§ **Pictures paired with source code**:
----------
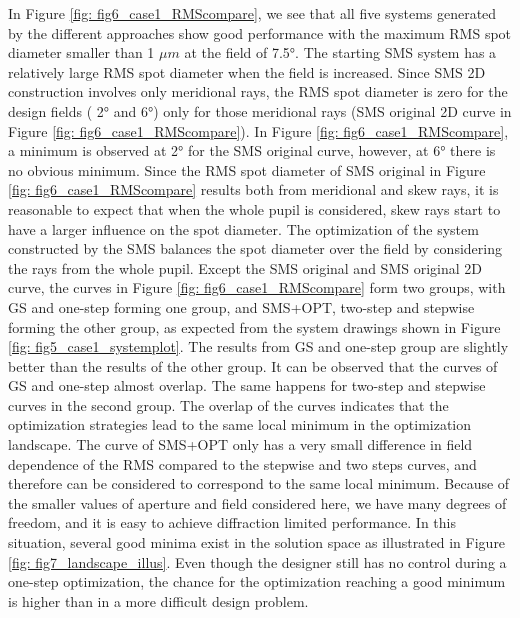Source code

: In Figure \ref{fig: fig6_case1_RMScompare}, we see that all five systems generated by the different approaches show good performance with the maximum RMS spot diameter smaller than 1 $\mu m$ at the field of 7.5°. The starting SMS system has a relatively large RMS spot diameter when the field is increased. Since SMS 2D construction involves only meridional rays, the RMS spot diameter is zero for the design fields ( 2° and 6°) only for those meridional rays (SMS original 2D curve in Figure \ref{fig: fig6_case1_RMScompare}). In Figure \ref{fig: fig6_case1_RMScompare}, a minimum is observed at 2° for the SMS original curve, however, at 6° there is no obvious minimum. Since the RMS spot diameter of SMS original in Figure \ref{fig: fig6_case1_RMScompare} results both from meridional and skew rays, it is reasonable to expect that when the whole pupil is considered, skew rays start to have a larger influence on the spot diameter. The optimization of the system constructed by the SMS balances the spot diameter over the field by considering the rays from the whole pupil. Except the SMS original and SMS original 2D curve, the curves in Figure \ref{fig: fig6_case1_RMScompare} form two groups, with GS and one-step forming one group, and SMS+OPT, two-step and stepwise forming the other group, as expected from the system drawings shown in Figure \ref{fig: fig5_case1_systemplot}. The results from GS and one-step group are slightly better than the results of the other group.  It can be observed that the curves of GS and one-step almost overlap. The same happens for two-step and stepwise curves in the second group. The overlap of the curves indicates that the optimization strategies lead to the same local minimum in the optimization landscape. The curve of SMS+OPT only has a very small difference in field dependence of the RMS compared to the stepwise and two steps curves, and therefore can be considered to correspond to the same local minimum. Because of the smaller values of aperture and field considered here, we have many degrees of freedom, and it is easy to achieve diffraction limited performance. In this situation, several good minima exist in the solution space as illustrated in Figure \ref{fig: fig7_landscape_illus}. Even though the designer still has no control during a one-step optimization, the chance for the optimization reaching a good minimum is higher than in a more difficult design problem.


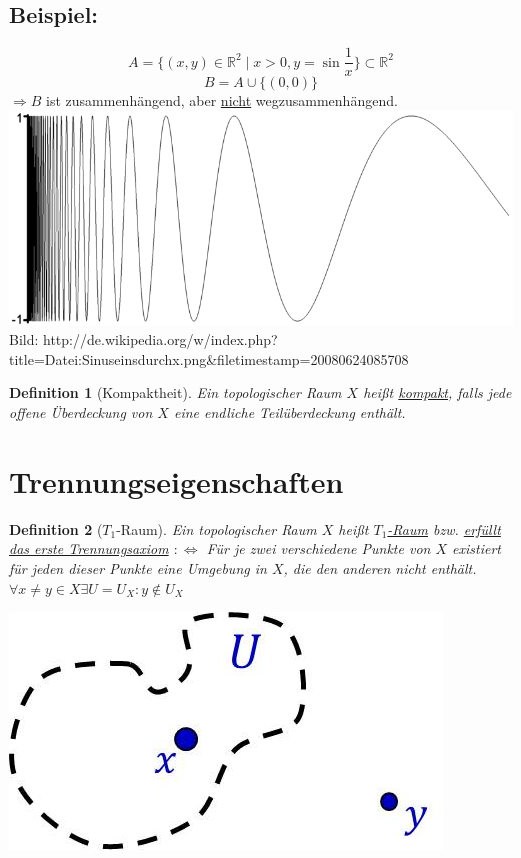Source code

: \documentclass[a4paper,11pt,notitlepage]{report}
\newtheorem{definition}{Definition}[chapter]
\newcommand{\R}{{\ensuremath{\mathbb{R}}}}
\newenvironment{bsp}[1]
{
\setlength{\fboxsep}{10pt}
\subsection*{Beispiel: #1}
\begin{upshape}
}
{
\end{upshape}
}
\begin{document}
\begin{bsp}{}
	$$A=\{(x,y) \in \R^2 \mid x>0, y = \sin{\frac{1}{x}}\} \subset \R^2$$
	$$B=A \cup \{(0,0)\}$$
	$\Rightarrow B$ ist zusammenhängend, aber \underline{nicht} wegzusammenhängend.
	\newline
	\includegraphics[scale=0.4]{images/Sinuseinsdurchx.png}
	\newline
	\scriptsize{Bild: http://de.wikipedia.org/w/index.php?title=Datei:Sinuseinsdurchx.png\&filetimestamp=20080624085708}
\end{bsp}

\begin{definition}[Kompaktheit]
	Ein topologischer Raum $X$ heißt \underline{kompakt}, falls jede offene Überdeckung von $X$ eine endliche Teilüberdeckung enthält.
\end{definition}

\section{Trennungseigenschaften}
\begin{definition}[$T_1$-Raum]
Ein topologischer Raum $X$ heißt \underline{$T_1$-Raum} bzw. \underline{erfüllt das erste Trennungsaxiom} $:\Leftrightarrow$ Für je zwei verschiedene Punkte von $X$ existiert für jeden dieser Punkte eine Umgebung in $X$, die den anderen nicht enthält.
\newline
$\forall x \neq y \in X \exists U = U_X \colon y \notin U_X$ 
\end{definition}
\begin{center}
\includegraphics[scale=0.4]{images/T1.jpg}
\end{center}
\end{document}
----------
§ **Directions**: Counting only lines that hold the word "begin", state how many there are in the data. Write the number alone.

§ **Output for this exercise**: 6